= Beginning of Section =

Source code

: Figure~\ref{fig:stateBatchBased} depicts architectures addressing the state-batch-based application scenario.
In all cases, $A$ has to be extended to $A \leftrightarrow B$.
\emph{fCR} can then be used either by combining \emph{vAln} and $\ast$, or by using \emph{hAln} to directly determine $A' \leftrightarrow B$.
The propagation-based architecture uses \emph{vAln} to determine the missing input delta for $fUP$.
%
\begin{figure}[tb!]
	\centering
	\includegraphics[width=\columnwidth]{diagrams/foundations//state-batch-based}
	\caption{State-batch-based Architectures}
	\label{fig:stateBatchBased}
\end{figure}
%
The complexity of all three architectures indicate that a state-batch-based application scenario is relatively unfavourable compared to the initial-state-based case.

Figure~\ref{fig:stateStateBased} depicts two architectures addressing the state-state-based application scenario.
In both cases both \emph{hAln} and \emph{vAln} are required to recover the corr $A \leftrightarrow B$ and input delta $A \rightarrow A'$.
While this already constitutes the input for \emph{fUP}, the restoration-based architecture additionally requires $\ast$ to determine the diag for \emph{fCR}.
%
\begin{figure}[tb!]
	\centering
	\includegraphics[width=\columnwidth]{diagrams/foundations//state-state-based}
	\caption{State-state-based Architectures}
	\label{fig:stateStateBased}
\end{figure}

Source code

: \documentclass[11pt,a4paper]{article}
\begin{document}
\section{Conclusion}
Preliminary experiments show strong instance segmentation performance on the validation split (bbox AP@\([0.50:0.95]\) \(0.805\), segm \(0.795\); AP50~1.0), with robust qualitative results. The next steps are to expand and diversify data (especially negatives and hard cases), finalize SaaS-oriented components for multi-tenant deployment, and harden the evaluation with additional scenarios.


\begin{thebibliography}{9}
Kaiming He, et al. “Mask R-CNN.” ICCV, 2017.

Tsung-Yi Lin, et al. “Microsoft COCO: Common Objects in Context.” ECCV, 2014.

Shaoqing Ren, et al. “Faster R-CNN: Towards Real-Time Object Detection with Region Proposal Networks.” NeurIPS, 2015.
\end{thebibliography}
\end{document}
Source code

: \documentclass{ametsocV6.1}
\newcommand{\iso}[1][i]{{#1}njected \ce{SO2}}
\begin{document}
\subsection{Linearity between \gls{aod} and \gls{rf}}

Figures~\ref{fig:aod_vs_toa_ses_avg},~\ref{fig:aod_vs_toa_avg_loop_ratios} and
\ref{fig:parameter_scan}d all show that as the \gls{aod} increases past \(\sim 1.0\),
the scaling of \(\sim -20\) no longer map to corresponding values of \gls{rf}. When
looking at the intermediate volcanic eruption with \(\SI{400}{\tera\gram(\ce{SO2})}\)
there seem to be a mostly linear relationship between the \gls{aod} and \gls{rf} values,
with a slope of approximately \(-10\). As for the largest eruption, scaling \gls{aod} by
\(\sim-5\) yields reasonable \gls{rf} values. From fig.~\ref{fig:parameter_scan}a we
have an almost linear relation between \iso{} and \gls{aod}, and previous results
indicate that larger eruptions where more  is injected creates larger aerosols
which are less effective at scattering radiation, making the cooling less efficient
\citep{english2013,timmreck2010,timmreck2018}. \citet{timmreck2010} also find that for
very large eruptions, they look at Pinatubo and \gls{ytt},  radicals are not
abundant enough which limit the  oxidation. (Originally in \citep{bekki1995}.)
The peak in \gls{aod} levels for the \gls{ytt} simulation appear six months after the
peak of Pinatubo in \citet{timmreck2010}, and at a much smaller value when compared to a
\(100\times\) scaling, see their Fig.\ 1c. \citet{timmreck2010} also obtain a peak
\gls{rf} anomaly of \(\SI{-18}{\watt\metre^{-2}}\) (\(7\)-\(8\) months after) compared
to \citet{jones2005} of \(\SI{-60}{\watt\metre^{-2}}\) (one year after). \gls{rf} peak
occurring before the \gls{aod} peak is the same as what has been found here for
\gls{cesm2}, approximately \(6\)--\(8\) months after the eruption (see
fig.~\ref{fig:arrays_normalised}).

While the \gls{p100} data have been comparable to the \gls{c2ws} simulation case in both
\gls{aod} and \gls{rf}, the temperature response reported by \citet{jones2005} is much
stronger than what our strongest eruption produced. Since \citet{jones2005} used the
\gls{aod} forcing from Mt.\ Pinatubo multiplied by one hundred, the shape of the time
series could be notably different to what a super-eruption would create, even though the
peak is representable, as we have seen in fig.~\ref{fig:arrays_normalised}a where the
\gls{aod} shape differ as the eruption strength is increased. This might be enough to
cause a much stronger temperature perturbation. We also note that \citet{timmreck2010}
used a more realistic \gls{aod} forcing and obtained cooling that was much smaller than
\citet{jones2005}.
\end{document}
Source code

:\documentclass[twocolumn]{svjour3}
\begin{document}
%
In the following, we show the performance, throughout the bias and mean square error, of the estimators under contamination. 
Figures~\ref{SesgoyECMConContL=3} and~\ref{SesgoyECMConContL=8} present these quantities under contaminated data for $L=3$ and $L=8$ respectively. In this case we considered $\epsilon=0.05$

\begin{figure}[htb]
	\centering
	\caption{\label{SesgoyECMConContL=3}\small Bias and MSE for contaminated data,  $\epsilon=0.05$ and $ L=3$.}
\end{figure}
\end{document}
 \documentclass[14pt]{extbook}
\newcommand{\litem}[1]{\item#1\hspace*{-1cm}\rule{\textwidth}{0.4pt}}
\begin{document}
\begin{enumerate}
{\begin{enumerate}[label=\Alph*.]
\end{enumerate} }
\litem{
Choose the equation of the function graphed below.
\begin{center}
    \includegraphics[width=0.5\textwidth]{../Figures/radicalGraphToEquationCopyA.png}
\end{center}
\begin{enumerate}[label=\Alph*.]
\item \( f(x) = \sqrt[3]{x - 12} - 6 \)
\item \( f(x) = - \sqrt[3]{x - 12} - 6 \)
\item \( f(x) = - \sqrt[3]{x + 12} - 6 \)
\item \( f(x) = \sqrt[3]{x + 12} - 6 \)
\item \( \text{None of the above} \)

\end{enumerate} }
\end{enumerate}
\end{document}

= End of Section =

= WORK TASK =
Take the entries above and copy them out exactly.

= RESULT =
Source code

: Figure~\ref{fig:stateBatchBased} depicts architectures addressing the state-batch-based application scenario.
In all cases, $A$ has to be extended to $A \leftrightarrow B$.
\emph{fCR} can then be used either by combining \emph{vAln} and $\ast$, or by using \emph{hAln} to directly determine $A' \leftrightarrow B$.
The propagation-based architecture uses \emph{vAln} to determine the missing input delta for $fUP$.
%
\begin{figure}[tb!]
	\centering
	\includegraphics[width=\columnwidth]{diagrams/foundations//state-batch-based}
	\caption{State-batch-based Architectures}
	\label{fig:stateBatchBased}
\end{figure}
%
The complexity of all three architectures indicate that a state-batch-based application scenario is relatively unfavourable compared to the initial-state-based case.

Figure~\ref{fig:stateStateBased} depicts two architectures addressing the state-state-based application scenario.
In both cases both \emph{hAln} and \emph{vAln} are required to recover the corr $A \leftrightarrow B$ and input delta $A \rightarrow A'$.
While this already constitutes the input for \emph{fUP}, the restoration-based architecture additionally requires $\ast$ to determine the diag for \emph{fCR}.
%
\begin{figure}[tb!]
	\centering
	\includegraphics[width=\columnwidth]{diagrams/foundations//state-state-based}
	\caption{State-state-based Architectures}
	\label{fig:stateStateBased}
\end{figure}

Source code

: \documentclass[11pt,a4paper]{article}
\begin{document}
\section{Conclusion}
Preliminary experiments show strong instance segmentation performance on the validation split (bbox AP@\([0.50:0.95]\) \(0.805\), segm \(0.795\); AP50~1.0), with robust qualitative results. The next steps are to expand and diversify data (especially negatives and hard cases), finalize SaaS-oriented components for multi-tenant deployment, and harden the evaluation with additional scenarios.


\begin{thebibliography}{9}
Kaiming He, et al. “Mask R-CNN.” ICCV, 2017.

Tsung-Yi Lin, et al. “Microsoft COCO: Common Objects in Context.” ECCV, 2014.

Shaoqing Ren, et al. “Faster R-CNN: Towards Real-Time Object Detection with Region Proposal Networks.” NeurIPS, 2015.
\end{thebibliography}
\end{document}
Source code

: \documentclass{ametsocV6.1}
\newcommand{\iso}[1][i]{{#1}njected \ce{SO2}}
\begin{document}
\subsection{Linearity between \gls{aod} and \gls{rf}}

Figures~\ref{fig:aod_vs_toa_ses_avg},~\ref{fig:aod_vs_toa_avg_loop_ratios} and
\ref{fig:parameter_scan}d all show that as the \gls{aod} increases past \(\sim 1.0\),
the scaling of \(\sim -20\) no longer map to corresponding values of \gls{rf}. When
looking at the intermediate volcanic eruption with \(\SI{400}{\tera\gram(\ce{SO2})}\)
there seem to be a mostly linear relationship between the \gls{aod} and \gls{rf} values,
with a slope of approximately \(-10\). As for the largest eruption, scaling \gls{aod} by
\(\sim-5\) yields reasonable \gls{rf} values. From fig.~\ref{fig:parameter_scan}a we
have an almost linear relation between \iso{} and \gls{aod}, and previous results
indicate that larger eruptions where more  is injected creates larger aerosols
which are less effective at scattering radiation, making the cooling less efficient
\citep{english2013,timmreck2010,timmreck2018}. \citet{timmreck2010} also find that for
very large eruptions, they look at Pinatubo and \gls{ytt},  radicals are not
abundant enough which limit the  oxidation. (Originally in \citep{bekki1995}.)
The peak in \gls{aod} levels for the \gls{ytt} simulation appear six months after the
peak of Pinatubo in \citet{timmreck2010}, and at a much smaller value when compared to a
\(100\times\) scaling, see their Fig.\ 1c. \citet{timmreck2010} also obtain a peak
\gls{rf} anomaly of \(\SI{-18}{\watt\metre^{-2}}\) (\(7\)-\(8\) months after) compared
to \citet{jones2005} of \(\SI{-60}{\watt\metre^{-2}}\) (one year after). \gls{rf} peak
occurring before the \gls{aod} peak is the same as what has been found here for
\gls{cesm2}, approximately \(6\)--\(8\) months after the eruption (see
fig.~\ref{fig:arrays_normalised}).

While the \gls{p100} data have been comparable to the \gls{c2ws} simulation case in both
\gls{aod} and \gls{rf}, the temperature response reported by \citet{jones2005} is much
stronger than what our strongest eruption produced. Since \citet{jones2005} used the
\gls{aod} forcing from Mt.\ Pinatubo multiplied by one hundred, the shape of the time
series could be notably different to what a super-eruption would create, even though the
peak is representable, as we have seen in fig.~\ref{fig:arrays_normalised}a where the
\gls{aod} shape differ as the eruption strength is increased. This might be enough to
cause a much stronger temperature perturbation. We also note that \citet{timmreck2010}
used a more realistic \gls{aod} forcing and obtained cooling that was much smaller than
\citet{jones2005}.
\end{document}
Source code

:\documentclass[twocolumn]{svjour3}
\begin{document}
%
In the following, we show the performance, throughout the bias and mean square error, of the estimators under contamination. 
Figures~\ref{SesgoyECMConContL=3} and~\ref{SesgoyECMConContL=8} present these quantities under contaminated data for $L=3$ and $L=8$ respectively. In this case we considered $\epsilon=0.05$

\begin{figure}[htb]
	\centering
	\caption{\label{SesgoyECMConContL=3}\small Bias and MSE for contaminated data,  $\epsilon=0.05$ and $ L=3$.}
\end{figure}
\end{document}
 \documentclass[14pt]{extbook}
\newcommand{\litem}[1]{\item#1\hspace*{-1cm}\rule{\textwidth}{0.4pt}}
\begin{document}
\begin{enumerate}
{\begin{enumerate}[label=\Alph*.]
\end{enumerate} }
\litem{
Choose the equation of the function graphed below.
\begin{center}
    \includegraphics[width=0.5\textwidth]{../Figures/radicalGraphToEquationCopyA.png}
\end{center}
\begin{enumerate}[label=\Alph*.]
\item \( f(x) = \sqrt[3]{x - 12} - 6 \)
\item \( f(x) = - \sqrt[3]{x - 12} - 6 \)
\item \( f(x) = - \sqrt[3]{x + 12} - 6 \)
\item \( f(x) = \sqrt[3]{x + 12} - 6 \)
\item \( \text{None of the above} \)

\end{enumerate} }
\end{enumerate}
\end{document}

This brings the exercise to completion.